§ Exercise details:
Using the data below, return the stretch from the line that contains "If $A \subseteq" through the line that contains "NB. In some", both included, exactly as it stands and nothing beyond it.

§ Records for processing:

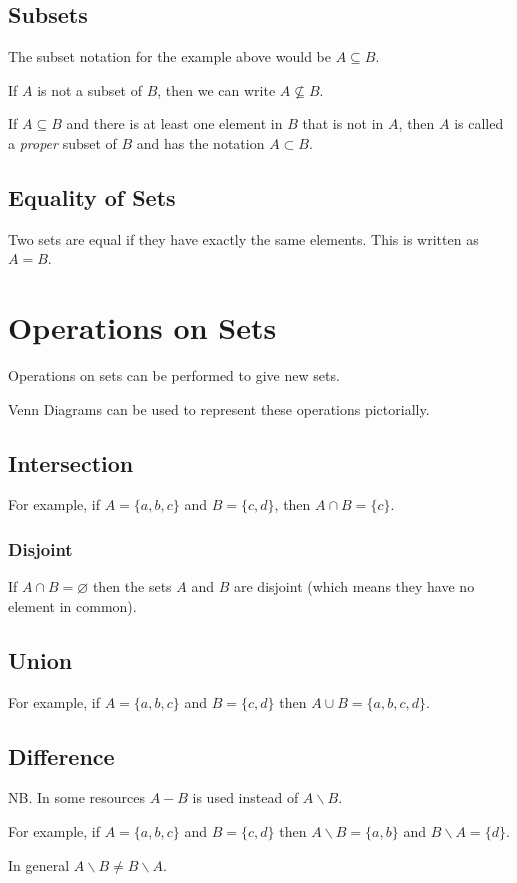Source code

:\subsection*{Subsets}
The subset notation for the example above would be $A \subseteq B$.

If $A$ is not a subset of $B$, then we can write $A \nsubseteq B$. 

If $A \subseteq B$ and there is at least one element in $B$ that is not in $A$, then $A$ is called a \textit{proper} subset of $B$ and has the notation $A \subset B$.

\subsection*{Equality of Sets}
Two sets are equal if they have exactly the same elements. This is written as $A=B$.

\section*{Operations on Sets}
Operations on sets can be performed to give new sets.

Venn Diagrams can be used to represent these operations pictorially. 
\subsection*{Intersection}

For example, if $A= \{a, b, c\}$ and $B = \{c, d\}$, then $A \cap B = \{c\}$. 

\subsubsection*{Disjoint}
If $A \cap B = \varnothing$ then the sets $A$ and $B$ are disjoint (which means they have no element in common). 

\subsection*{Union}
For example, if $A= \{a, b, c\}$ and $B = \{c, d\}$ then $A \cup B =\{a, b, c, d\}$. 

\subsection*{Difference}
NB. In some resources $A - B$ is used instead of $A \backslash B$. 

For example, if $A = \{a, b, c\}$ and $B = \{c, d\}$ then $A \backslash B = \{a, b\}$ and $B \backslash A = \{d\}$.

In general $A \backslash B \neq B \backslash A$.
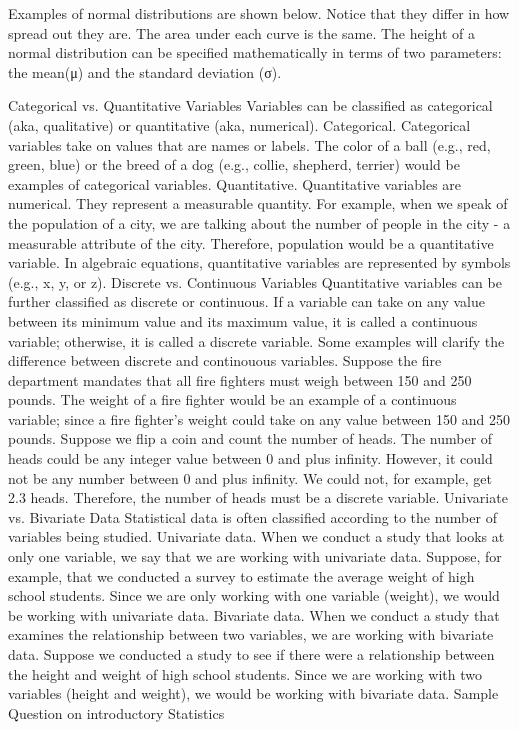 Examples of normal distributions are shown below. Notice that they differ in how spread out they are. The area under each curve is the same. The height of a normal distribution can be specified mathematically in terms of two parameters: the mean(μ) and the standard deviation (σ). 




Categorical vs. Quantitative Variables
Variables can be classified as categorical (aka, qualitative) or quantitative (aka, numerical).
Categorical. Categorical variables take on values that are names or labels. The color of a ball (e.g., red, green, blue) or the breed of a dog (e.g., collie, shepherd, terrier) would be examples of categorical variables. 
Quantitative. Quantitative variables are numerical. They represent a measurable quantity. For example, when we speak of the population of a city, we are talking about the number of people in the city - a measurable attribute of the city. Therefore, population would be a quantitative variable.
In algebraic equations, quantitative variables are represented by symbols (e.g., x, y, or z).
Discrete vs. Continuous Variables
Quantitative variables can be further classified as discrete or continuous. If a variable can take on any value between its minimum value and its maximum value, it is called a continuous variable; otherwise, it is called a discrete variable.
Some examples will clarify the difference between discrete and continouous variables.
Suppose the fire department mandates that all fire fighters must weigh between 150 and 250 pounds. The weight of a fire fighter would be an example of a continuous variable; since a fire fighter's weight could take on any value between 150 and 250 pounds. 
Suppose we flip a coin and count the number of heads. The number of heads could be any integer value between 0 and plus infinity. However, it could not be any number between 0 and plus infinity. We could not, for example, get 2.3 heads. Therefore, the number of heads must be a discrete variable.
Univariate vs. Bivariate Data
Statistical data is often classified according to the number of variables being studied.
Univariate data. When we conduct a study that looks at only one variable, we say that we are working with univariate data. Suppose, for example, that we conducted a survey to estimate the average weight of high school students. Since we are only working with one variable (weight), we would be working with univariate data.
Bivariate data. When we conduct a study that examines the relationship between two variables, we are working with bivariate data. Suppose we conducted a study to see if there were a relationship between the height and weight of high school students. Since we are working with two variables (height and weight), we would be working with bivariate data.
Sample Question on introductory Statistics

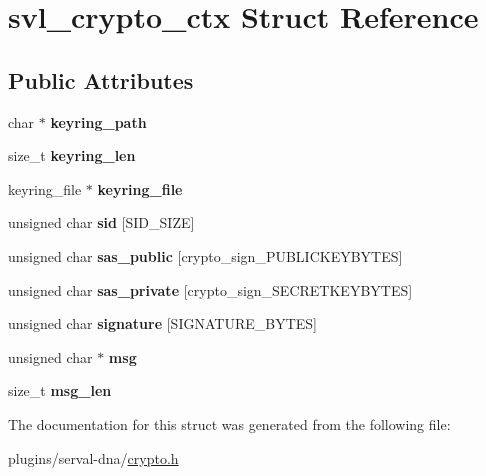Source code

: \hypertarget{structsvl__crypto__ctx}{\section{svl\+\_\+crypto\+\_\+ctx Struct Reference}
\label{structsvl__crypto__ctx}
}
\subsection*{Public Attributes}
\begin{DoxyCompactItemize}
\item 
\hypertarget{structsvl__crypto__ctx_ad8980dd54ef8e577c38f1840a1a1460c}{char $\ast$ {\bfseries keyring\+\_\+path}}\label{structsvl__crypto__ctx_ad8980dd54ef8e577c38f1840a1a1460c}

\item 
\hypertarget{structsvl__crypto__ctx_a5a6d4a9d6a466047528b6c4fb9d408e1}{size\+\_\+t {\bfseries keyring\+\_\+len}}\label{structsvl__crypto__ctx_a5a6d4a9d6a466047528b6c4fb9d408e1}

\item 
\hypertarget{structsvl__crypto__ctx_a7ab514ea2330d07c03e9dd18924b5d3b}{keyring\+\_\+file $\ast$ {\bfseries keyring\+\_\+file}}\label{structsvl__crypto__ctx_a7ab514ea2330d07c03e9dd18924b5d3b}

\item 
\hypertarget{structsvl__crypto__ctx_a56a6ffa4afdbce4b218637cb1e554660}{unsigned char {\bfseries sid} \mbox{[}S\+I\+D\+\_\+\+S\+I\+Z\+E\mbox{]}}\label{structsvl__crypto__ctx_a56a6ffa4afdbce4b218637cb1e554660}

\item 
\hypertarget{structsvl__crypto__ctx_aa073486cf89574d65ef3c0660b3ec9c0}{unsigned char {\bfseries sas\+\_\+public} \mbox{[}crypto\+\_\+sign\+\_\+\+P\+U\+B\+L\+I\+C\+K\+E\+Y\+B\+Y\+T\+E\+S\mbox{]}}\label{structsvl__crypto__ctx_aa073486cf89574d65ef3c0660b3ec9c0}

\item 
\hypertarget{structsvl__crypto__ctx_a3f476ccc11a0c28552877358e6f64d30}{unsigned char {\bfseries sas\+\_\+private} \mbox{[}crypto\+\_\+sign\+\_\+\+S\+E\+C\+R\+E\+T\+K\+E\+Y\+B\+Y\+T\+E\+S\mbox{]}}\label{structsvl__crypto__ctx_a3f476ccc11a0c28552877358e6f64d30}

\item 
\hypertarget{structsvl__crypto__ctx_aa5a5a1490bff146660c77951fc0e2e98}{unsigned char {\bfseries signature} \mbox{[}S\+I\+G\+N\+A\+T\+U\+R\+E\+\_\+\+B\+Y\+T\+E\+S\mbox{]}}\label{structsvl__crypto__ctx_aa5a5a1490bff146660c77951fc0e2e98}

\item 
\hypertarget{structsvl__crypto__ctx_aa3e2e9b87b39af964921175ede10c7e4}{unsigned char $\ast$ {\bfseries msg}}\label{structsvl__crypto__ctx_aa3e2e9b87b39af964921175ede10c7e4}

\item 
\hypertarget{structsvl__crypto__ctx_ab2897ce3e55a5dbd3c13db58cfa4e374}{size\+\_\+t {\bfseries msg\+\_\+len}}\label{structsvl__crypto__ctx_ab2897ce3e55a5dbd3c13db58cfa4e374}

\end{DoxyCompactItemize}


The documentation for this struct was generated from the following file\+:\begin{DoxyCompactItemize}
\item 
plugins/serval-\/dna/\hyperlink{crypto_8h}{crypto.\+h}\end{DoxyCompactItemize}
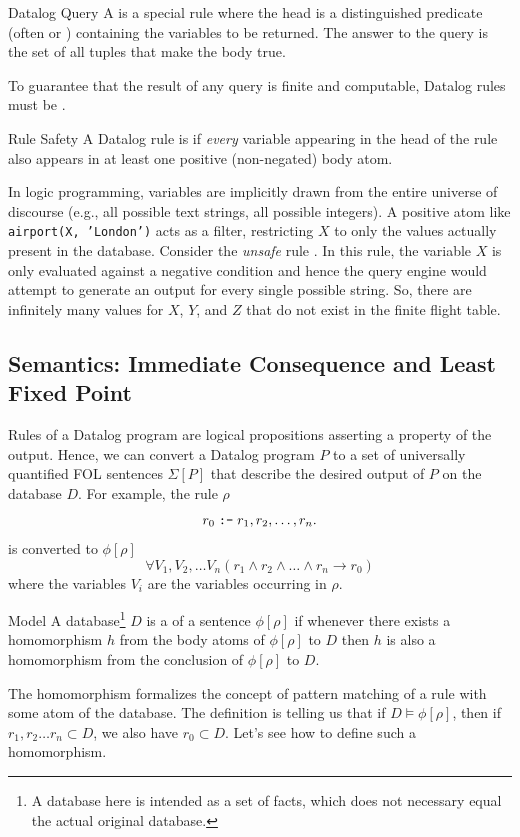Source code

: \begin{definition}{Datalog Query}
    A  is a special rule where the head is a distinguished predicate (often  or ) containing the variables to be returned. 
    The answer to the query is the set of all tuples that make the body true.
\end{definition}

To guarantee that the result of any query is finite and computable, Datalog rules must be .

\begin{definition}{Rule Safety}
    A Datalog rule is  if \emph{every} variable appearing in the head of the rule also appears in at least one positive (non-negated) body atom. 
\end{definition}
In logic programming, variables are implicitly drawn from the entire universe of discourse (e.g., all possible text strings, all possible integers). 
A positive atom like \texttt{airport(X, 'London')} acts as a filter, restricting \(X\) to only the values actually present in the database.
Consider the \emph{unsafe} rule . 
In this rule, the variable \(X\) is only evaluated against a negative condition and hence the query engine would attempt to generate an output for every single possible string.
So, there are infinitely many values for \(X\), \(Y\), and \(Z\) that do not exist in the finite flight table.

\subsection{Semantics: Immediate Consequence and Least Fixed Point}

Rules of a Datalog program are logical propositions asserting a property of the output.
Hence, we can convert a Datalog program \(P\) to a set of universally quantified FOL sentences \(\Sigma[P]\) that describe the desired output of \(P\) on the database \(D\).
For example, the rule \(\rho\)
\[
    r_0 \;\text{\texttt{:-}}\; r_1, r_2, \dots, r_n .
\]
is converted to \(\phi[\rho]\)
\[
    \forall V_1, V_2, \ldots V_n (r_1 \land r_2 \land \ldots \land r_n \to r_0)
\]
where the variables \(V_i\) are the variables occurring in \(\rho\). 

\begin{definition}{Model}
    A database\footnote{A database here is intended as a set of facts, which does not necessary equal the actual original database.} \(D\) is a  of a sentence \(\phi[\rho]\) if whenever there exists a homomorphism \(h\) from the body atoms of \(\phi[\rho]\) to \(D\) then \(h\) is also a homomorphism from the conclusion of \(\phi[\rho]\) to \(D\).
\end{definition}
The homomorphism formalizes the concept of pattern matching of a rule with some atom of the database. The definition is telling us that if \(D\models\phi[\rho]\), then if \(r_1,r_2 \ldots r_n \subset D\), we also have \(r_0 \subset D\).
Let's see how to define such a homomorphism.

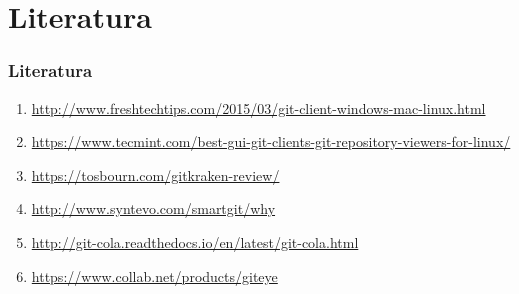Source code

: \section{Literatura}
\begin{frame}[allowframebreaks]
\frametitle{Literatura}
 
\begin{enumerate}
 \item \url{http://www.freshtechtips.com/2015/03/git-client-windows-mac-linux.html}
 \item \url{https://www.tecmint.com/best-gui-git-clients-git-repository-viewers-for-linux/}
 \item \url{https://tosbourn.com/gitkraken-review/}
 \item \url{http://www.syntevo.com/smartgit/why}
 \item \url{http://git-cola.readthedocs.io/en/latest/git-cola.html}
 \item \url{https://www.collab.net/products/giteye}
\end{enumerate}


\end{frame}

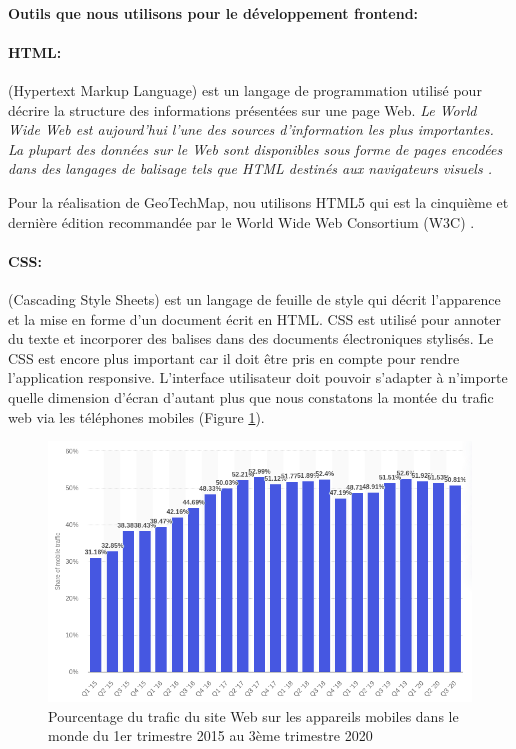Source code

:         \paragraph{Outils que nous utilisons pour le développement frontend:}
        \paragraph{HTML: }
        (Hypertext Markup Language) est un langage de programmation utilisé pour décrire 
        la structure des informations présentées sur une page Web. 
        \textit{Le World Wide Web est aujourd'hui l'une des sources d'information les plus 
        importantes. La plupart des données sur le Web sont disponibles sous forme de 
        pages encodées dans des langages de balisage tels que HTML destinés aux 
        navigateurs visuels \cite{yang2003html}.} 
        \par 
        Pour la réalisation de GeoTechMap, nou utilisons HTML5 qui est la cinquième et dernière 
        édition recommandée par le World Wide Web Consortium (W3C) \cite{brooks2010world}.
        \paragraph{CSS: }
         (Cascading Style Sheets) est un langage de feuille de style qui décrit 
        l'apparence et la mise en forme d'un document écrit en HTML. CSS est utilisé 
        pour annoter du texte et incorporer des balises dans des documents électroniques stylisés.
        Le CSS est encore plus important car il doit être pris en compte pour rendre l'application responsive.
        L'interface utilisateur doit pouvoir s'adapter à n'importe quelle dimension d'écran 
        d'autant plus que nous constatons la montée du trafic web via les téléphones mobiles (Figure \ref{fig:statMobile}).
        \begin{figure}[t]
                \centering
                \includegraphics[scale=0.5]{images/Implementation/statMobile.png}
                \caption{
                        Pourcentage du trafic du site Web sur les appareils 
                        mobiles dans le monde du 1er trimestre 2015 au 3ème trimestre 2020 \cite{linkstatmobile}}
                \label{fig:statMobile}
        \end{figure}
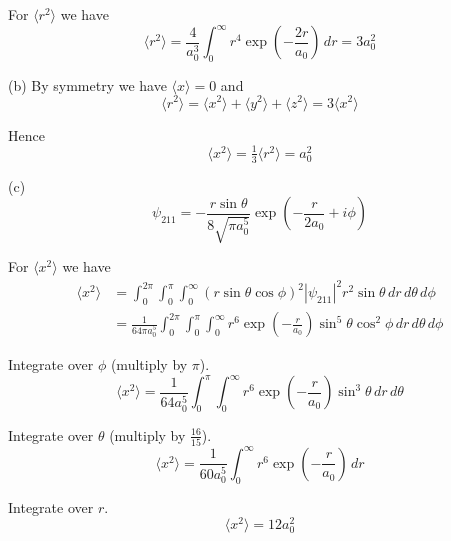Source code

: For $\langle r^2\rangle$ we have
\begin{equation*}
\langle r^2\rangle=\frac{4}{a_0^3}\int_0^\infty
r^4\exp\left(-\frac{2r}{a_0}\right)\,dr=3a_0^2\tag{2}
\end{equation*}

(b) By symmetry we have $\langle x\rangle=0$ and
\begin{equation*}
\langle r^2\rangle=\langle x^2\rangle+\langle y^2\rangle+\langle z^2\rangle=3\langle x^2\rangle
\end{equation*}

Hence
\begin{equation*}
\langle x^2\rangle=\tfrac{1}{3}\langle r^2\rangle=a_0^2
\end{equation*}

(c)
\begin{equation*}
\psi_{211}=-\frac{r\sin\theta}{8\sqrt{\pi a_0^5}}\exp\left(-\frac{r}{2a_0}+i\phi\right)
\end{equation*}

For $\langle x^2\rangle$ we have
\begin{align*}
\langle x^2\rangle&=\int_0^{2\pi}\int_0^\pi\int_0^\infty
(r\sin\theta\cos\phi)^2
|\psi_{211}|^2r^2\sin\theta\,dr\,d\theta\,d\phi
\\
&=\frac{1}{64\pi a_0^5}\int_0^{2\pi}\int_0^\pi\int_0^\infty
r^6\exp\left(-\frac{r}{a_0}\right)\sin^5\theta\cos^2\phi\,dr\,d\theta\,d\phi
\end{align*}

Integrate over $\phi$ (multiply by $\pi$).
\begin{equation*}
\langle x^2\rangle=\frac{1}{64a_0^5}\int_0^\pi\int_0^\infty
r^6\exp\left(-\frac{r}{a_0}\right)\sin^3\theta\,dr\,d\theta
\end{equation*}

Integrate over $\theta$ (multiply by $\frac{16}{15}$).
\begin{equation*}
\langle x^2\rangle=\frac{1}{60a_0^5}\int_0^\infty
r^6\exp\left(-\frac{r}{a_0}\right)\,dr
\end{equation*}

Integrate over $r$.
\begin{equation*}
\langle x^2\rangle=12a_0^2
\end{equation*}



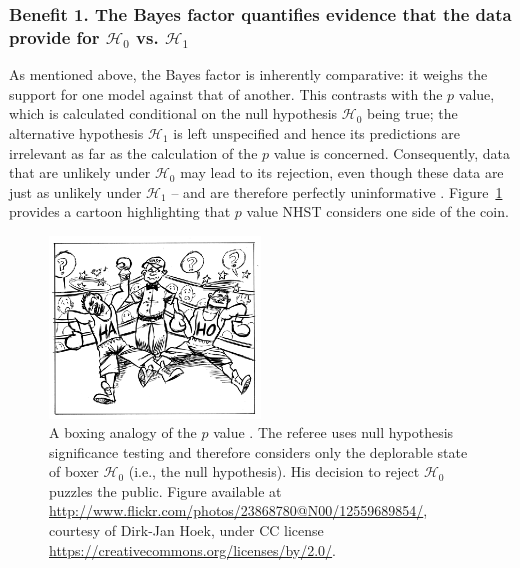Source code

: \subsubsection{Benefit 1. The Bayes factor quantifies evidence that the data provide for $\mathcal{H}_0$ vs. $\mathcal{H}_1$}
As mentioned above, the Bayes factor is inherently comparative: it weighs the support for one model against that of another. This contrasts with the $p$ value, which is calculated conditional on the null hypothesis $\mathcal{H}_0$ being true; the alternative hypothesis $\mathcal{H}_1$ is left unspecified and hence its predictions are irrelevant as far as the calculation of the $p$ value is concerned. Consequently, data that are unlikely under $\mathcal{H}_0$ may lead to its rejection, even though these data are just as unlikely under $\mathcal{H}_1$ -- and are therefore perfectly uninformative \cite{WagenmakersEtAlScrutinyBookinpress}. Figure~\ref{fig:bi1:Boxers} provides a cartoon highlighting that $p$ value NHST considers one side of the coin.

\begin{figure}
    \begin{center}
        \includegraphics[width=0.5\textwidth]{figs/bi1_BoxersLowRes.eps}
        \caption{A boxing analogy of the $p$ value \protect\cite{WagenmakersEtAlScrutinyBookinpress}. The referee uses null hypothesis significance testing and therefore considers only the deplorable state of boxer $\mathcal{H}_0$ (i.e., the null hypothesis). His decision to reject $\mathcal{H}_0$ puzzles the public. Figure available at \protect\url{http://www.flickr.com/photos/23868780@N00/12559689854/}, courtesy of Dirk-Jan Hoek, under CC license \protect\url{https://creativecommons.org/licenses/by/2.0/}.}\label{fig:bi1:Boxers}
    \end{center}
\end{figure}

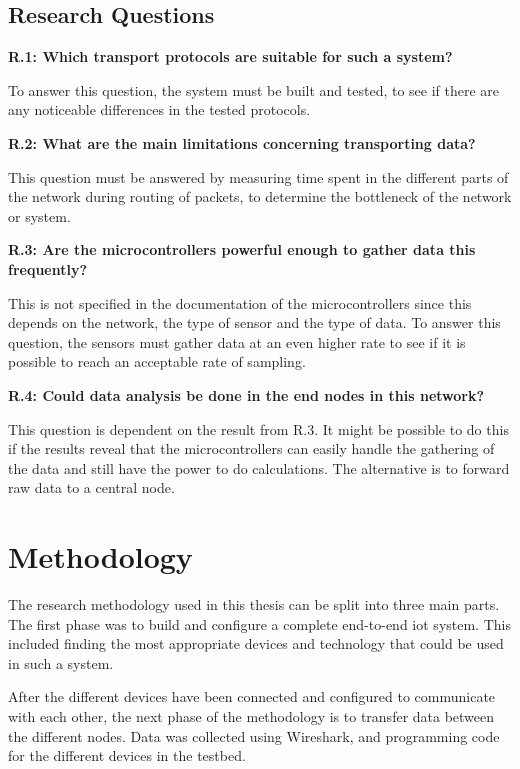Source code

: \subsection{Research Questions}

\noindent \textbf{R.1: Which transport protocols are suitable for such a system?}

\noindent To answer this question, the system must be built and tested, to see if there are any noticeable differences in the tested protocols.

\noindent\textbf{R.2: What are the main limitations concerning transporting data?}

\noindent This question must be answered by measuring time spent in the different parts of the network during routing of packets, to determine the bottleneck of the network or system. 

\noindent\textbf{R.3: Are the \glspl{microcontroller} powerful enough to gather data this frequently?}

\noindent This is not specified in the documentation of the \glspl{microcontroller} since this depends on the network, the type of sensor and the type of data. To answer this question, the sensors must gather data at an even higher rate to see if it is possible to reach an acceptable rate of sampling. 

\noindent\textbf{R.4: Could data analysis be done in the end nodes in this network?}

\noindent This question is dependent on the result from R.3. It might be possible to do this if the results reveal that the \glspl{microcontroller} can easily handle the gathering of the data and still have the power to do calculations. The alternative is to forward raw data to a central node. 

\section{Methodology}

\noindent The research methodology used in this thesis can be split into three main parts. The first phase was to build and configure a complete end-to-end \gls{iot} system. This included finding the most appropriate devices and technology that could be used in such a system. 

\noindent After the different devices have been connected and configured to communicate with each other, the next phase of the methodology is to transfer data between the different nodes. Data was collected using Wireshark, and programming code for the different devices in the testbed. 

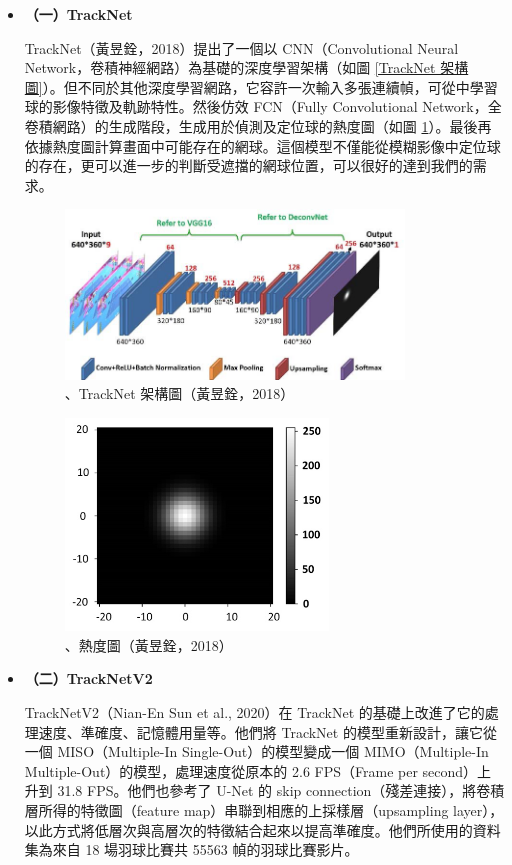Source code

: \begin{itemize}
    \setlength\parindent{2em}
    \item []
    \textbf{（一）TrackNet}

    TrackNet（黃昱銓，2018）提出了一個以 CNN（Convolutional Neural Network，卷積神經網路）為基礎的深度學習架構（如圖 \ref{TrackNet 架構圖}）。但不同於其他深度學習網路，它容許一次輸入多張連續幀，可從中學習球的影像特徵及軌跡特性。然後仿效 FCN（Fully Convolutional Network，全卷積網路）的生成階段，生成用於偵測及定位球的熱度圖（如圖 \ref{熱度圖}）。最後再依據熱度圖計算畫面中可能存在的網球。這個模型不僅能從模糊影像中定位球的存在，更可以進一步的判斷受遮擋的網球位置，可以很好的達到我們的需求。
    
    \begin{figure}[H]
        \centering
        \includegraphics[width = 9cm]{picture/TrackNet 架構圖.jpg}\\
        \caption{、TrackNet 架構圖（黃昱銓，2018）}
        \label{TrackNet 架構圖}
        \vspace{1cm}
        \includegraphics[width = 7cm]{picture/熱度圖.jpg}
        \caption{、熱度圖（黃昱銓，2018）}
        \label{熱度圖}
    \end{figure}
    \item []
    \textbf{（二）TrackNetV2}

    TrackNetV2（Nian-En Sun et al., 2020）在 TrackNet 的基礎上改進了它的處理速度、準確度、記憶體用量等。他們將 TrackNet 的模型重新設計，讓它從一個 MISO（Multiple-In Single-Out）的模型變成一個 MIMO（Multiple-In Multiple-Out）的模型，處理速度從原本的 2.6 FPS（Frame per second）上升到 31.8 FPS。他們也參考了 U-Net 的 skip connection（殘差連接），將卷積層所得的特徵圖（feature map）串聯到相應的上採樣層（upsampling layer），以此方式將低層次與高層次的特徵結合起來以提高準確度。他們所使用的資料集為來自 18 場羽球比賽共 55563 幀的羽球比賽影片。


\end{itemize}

§ Output below:
If $A \subseteq B$ and there is at least one element in $B$ that is not in $A$, then $A$ is called a \textit{proper} subset of $B$ and has the notation $A \subset B$.

\subsection*{Equality of Sets}
Two sets are equal if they have exactly the same elements. This is written as $A=B$.

\section*{Operations on Sets}
Operations on sets can be performed to give new sets.

Venn Diagrams can be used to represent these operations pictorially. 
\subsection*{Intersection}

For example, if $A= \{a, b, c\}$ and $B = \{c, d\}$, then $A \cap B = \{c\}$. 

\subsubsection*{Disjoint}
If $A \cap B = \varnothing$ then the sets $A$ and $B$ are disjoint (which means they have no element in common). 

\subsection*{Union}
For example, if $A= \{a, b, c\}$ and $B = \{c, d\}$ then $A \cup B =\{a, b, c, d\}$. 

\subsection*{Difference}
NB. In some resources $A - B$ is used instead of $A \backslash B$. 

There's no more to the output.